Collected data:
○ ○ ○ ○
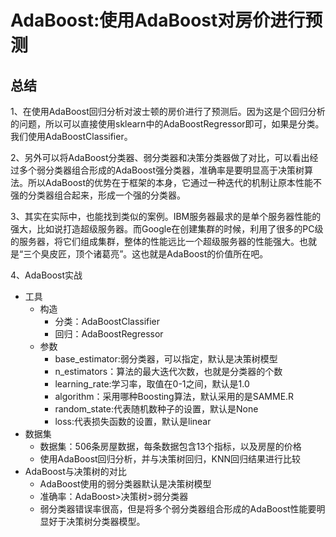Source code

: # AdaBoost:使用AdaBoost对房价进行预测

## 总结
1、在使用AdaBoost回归分析对波士顿的房价进行了预测后。因为这是个回归分析的问题，所以可以直接使用sklearn中的AdaBoostRegressor即可，如果是分类。我们使用AdaBoostClassifier。

2、另外可以将AdaBoost分类器、弱分类器和决策分类器做了对比，可以看出经过多个弱分类器组合形成的AdaBoost强分类器，准确率是要明显高于决策树算法。所以AdaBoost的优势在于框架的本身，它通过一种迭代的机制让原本性能不强的分类器组合起来，形成一个强的分类器。

3、其实在实际中，也能找到类似的案例。IBM服务器最求的是单个服务器性能的强大，比如说打造超级服务器。而Google在创建集群的时候，利用了很多的PC级的服务器，将它们组成集群，整体的性能远比一个超级服务器的性能强大。也就是“三个臭皮匠，顶个诸葛亮”。这也就是AdaBoost的价值所在吧。

4、AdaBoost实战
- 工具
    - 构造
        - 分类：AdaBoostClassifier
        - 回归：AdaBoostRegressor
    - 参数
        - base_estimator:弱分类器，可以指定，默认是决策树模型
        - n_estimators：算法的最大迭代次数，也就是分类器的个数
        - learning_rate:学习率，取值在0-1之间，默认是1.0
        - algorithm：采用哪种Boosting算法，默认采用的是SAMME.R
        - random_state:代表随机数种子的设置，默认是None
        - loss:代表损失函数的设置，默认是linear
- 数据集
    - 数据集：506条房屋数据，每条数据包含13个指标，以及房屋的价格
    - 使用AdaBoost回归分析，并与决策树回归，KNN回归结果进行比较
- AdaBoost与决策树的对比
    - AdaBoost使用的弱分类器默认是决策树模型
    - 准确率：AdaBoost>决策树>弱分类器
    - 弱分类器错误率很高，但是将多个弱分类器组合形成的AdaBoost性能要明显好于决策树分类器模型。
○ ○ ○ ○
# What to work on:
Repeat all of the data above word for word, minus the pictures.

# Result for this task:
Source code

: # AdaBoost:使用AdaBoost对房价进行预测

## 总结
1、在使用AdaBoost回归分析对波士顿的房价进行了预测后。因为这是个回归分析的问题，所以可以直接使用sklearn中的AdaBoostRegressor即可，如果是分类。我们使用AdaBoostClassifier。

2、另外可以将AdaBoost分类器、弱分类器和决策分类器做了对比，可以看出经过多个弱分类器组合形成的AdaBoost强分类器，准确率是要明显高于决策树算法。所以AdaBoost的优势在于框架的本身，它通过一种迭代的机制让原本性能不强的分类器组合起来，形成一个强的分类器。

3、其实在实际中，也能找到类似的案例。IBM服务器最求的是单个服务器性能的强大，比如说打造超级服务器。而Google在创建集群的时候，利用了很多的PC级的服务器，将它们组成集群，整体的性能远比一个超级服务器的性能强大。也就是“三个臭皮匠，顶个诸葛亮”。这也就是AdaBoost的价值所在吧。

4、AdaBoost实战
- 工具
    - 构造
        - 分类：AdaBoostClassifier
        - 回归：AdaBoostRegressor
    - 参数
        - base_estimator:弱分类器，可以指定，默认是决策树模型
        - n_estimators：算法的最大迭代次数，也就是分类器的个数
        - learning_rate:学习率，取值在0-1之间，默认是1.0
        - algorithm：采用哪种Boosting算法，默认采用的是SAMME.R
        - random_state:代表随机数种子的设置，默认是None
        - loss:代表损失函数的设置，默认是linear
- 数据集
    - 数据集：506条房屋数据，每条数据包含13个指标，以及房屋的价格
    - 使用AdaBoost回归分析，并与决策树回归，KNN回归结果进行比较
- AdaBoost与决策树的对比
    - AdaBoost使用的弱分类器默认是决策树模型
    - 准确率：AdaBoost>决策树>弱分类器
    - 弱分类器错误率很高，但是将多个弱分类器组合形成的AdaBoost性能要明显好于决策树分类器模型。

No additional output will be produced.